Si viviera hoy a lo mejor andaría sin calzones. Ayer se los ponían,
hoy se los quitan.
María, aplastada por toneladas de romanticismo, es un
personaje gris, se parece a la virgen del oratorio familiar, usa
faldas larguísimas y enaguas. Espesas nubes de castidad la
envuelven hasta hacerla opaca. Si uno se zambullera bajo las
faldas de María y atravesara las espesas nubes llegaría al cielo
donde están el padre, el hijo y el espíritu santo. En cambio,
Salomé, la mestiza, es coqueta, se le insinúa a Efraín, sus
senos son dos tortolitas inquietas bajo la blusa. Estoy seguro
de que una zambullida promete un cielo terrenal, tibio y húmedo,
sin calzones. Volver a la novela de Jorge Isaacs fue un
poco como escuchar el himno nacional, como volver a escuchar
a un maestro con gastritis contar la historia del florero
de Llorente, de la Batalla de Boyacá.
Dice Samuel Beckett que ellas vienen iguales y distintas.

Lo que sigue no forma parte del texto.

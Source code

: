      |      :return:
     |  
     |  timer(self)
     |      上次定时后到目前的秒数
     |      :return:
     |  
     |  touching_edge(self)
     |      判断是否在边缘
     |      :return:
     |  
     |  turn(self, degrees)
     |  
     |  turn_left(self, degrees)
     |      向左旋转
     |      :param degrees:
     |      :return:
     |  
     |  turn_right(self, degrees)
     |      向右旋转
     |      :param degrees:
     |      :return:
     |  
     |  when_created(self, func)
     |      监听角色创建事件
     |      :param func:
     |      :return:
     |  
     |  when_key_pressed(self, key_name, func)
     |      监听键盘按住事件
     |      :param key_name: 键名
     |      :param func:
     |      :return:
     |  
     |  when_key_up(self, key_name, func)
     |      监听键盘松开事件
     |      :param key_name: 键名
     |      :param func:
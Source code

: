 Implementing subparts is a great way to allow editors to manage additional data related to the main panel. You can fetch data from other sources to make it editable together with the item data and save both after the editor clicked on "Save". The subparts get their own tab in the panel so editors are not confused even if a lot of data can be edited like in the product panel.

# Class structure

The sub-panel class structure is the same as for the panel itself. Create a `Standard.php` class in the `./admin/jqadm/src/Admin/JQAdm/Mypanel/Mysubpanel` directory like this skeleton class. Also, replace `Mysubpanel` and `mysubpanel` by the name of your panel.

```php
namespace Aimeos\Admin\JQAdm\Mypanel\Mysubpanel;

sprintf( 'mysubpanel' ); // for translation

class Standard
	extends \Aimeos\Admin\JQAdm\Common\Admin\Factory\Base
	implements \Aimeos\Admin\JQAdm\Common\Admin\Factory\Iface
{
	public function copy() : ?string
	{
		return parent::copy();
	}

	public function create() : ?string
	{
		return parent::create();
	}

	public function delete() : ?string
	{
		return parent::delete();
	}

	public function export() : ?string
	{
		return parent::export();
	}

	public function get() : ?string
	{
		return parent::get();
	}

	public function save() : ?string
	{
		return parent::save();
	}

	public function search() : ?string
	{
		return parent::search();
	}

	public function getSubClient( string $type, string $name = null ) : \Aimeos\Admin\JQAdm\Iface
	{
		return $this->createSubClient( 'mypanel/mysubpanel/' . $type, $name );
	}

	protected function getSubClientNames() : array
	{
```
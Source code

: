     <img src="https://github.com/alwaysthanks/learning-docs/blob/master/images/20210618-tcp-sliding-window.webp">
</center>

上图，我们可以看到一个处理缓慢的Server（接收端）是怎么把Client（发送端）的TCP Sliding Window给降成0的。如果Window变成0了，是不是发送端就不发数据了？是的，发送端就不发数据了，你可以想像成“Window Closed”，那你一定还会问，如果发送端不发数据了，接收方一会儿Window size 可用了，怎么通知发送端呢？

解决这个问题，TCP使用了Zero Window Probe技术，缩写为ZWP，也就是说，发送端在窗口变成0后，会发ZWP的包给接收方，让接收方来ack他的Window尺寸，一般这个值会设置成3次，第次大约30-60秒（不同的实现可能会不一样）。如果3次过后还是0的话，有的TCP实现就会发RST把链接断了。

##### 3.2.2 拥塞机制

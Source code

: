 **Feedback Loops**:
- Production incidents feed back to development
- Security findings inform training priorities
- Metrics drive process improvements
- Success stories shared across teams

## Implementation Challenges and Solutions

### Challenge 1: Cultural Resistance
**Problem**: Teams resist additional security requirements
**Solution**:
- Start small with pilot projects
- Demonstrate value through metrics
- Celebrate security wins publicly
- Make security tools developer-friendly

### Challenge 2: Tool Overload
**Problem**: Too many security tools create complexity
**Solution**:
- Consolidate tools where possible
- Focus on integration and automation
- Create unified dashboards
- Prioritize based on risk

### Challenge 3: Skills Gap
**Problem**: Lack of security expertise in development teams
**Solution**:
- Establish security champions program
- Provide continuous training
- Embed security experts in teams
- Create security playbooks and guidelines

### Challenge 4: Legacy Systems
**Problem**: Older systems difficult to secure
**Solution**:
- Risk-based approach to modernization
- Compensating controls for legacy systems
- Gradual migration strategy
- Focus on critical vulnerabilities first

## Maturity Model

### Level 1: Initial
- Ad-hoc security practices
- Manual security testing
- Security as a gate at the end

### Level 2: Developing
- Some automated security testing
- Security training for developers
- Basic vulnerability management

Con Manuela fue distinto, como leer María, siendo esta un personaje
secundario y Salomé el personaje principal. Manuela es
real porque es una mestiza del pueblo, no vive historias inventadas,
vive los días como vienen, lluviosos, soleados, amargos
y dulces. Cuando don Demóstenes, un cachaco que fue representante
a la Cámara y ahora quiere ser Senador por el Partido
Liberal, llega al pueblo con la intención de conseguir votos, se
hospeda en casa de Manuela. Como mi objetivo son los calzones
de esta chica de diecisiete años, bonita, fresca, de carnes firmes
y un aleteo bajo la tela de su vestido, dejaré a un lado las turbias
intenciones de don Demóstenes, y les contaré cómo fingiendo
ser galante con la muchacha, este intenta convencerla de que
las damas deben ir siempre adelante (primero las damas). Falso
como el tal Partido Liberal. Lo que él quiere es “…ver caminar a
Manuela, que tenía gentileza en su andar, belleza en su cintura
y formas, que a favor de su escasa ropa se dejaban percibir como
eran, como dios las había hecho”. Él, que había vivido en París,
sabía de los tropezones, de las caídas, de las damas mostrándolo
todo. A lo mejor ansiaba un tropezón de la muchacha, comprobar
si era cierto lo que las escasas ropas insinuaban.
De nuestras heroínas leídas, escarbadas, releídas y concluidas,
encontré tres calzones abiertos, muchas enaguas
y, en alguna, espesas nubes de castidad bajo la falda. Todo
empezó porque una mañana, en los tendederos del cielo, las
doncellas colgaron calzones de muchos y tenues colores.